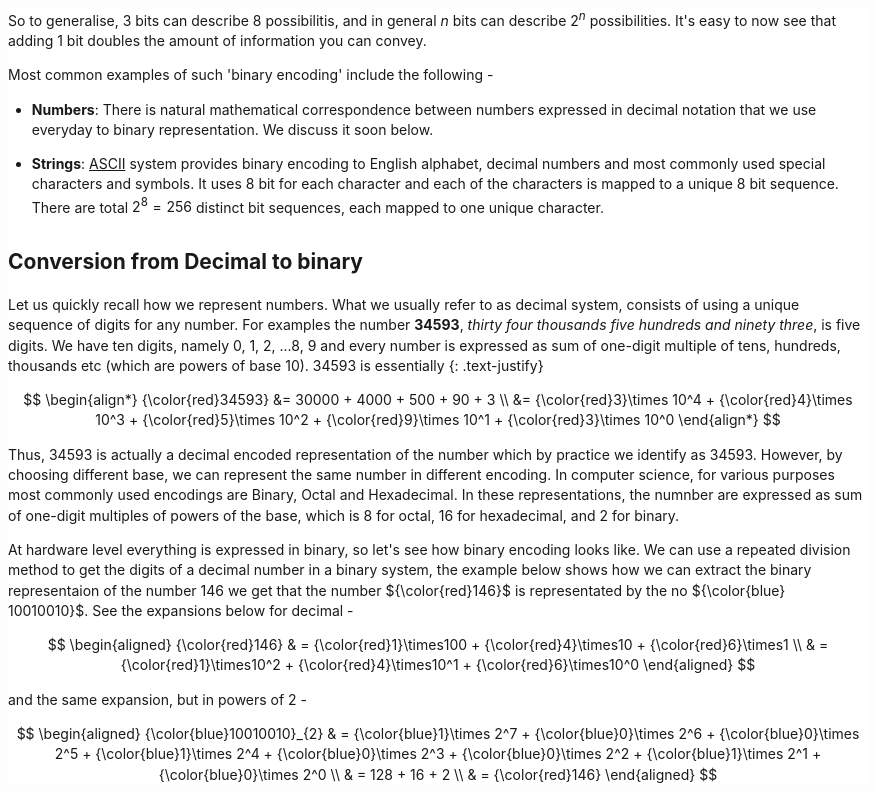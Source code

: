 So to generalise, 3 bits can describe 8 possibilitis, and in general $n$ bits can describe $2^n$ possibilities. It's easy to now see that adding 1 bit doubles the amount of information you can convey.

Most common examples of such 'binary encoding' include the following -

+ **Numbers**: There is natural mathematical correspondence between numbers expressed in decimal notation that we use everyday to binary representation. We discuss it soon below.

+ **Strings**: [ASCII](https://en.wikipedia.org/wiki/ASCII) system provides binary encoding to English alphabet, decimal numbers and most commonly used special characters and symbols. It uses 8 bit for each character and each of the characters is mapped to a unique 8 bit sequence. There are total $2^8=256$ distinct bit sequences, each mapped to one unique character.

## Conversion from Decimal to binary

Let us quickly recall how we represent numbers. What we usually refer to as decimal system, consists of using a unique sequence of digits for any number. For examples the number **34593**, *thirty four thousands five hundreds and ninety three*, is five digits. We have ten digits, namely 0, 1, 2, ...8, 9 and every number is expressed as sum of one-digit multiple of tens, hundreds, thousands etc (which are powers of base 10). 34593 is essentially 
{: .text-justify}

$$
\begin{align*}
{\color{red}34593} &= 30000 + 4000 + 500 + 90 + 3
\\
&= {\color{red}3}\times 10^4 + {\color{red}4}\times 10^3 + {\color{red}5}\times 10^2 + {\color{red}9}\times 10^1 + {\color{red}3}\times 10^0
\end{align*}
$$

Thus, 34593 is actually a decimal encoded representation of the number which by practice we identify as 34593. However, by choosing different base, we can represent the same number in different encoding. In computer science, for various purposes most commonly used encodings are Binary, Octal and Hexadecimal. In these representations, the numnber are expressed as sum of one-digit multiples of powers of the base, which is 8 for octal, 16 for hexadecimal, and 2 for binary.

At hardware level everything is expressed in binary, so let's see how binary encoding looks like. We can use a repeated division method to get the digits of a decimal number in a binary system, the example below shows how we can extract the binary representaion of the number 146 we get that the number ${\color{red}146}$ is representated by the no ${\color{blue} 10010010}$. See the expansions below for decimal -

$$
\begin{aligned}
{\color{red}146} & = {\color{red}1}\times100 + {\color{red}4}\times10 + {\color{red}6}\times1 \\
& = {\color{red}1}\times10^2 + {\color{red}4}\times10^1 + {\color{red}6}\times10^0
\end{aligned}
$$

and the same expansion, but in powers of 2 -

$$
\begin{aligned}
{\color{blue}10010010}_{2} & = {\color{blue}1}\times 2^7 + {\color{blue}0}\times 2^6 + {\color{blue}0}\times 2^5 + {\color{blue}1}\times 2^4 + {\color{blue}0}\times 2^3 + {\color{blue}0}\times 2^2 + {\color{blue}1}\times 2^1 + {\color{blue}0}\times 2^0 \\
& = 128 + 16 + 2 \\
& = {\color{red}146}
\end{aligned}
$$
---
Restate the records above in full and word for word, but do not carry over any pictures.

Source code

: So to generalise, 3 bits can describe 8 possibilitis, and in general $n$ bits can describe $2^n$ possibilities. It's easy to now see that adding 1 bit doubles the amount of information you can convey.

Most common examples of such 'binary encoding' include the following -

+ **Numbers**: There is natural mathematical correspondence between numbers expressed in decimal notation that we use everyday to binary representation. We discuss it soon below.

+ **Strings**: [ASCII](https://en.wikipedia.org/wiki/ASCII) system provides binary encoding to English alphabet, decimal numbers and most commonly used special characters and symbols. It uses 8 bit for each character and each of the characters is mapped to a unique 8 bit sequence. There are total $2^8=256$ distinct bit sequences, each mapped to one unique character.

## Conversion from Decimal to binary

Let us quickly recall how we represent numbers. What we usually refer to as decimal system, consists of using a unique sequence of digits for any number. For examples the number **34593**, *thirty four thousands five hundreds and ninety three*, is five digits. We have ten digits, namely 0, 1, 2, ...8, 9 and every number is expressed as sum of one-digit multiple of tens, hundreds, thousands etc (which are powers of base 10). 34593 is essentially 
{: .text-justify}

$$
\begin{align*}
{\color{red}34593} &= 30000 + 4000 + 500 + 90 + 3
\\
&= {\color{red}3}\times 10^4 + {\color{red}4}\times 10^3 + {\color{red}5}\times 10^2 + {\color{red}9}\times 10^1 + {\color{red}3}\times 10^0
\end{align*}
$$

Thus, 34593 is actually a decimal encoded representation of the number which by practice we identify as 34593. However, by choosing different base, we can represent the same number in different encoding. In computer science, for various purposes most commonly used encodings are Binary, Octal and Hexadecimal. In these representations, the numnber are expressed as sum of one-digit multiples of powers of the base, which is 8 for octal, 16 for hexadecimal, and 2 for binary.

At hardware level everything is expressed in binary, so let's see how binary encoding looks like. We can use a repeated division method to get the digits of a decimal number in a binary system, the example below shows how we can extract the binary representaion of the number 146 we get that the number ${\color{red}146}$ is representated by the no ${\color{blue} 10010010}$. See the expansions below for decimal -

$$
\begin{aligned}
{\color{red}146} & = {\color{red}1}\times100 + {\color{red}4}\times10 + {\color{red}6}\times1 \\
& = {\color{red}1}\times10^2 + {\color{red}4}\times10^1 + {\color{red}6}\times10^0
\end{aligned}
$$

and the same expansion, but in powers of 2 -

$$
\begin{aligned}
{\color{blue}10010010}_{2} & = {\color{blue}1}\times 2^7 + {\color{blue}0}\times 2^6 + {\color{blue}0}\times 2^5 + {\color{blue}1}\times 2^4 + {\color{blue}0}\times 2^3 + {\color{blue}0}\times 2^2 + {\color{blue}1}\times 2^1 + {\color{blue}0}\times 2^0 \\
& = 128 + 16 + 2 \\
& = {\color{red}146}
\end{aligned}
$$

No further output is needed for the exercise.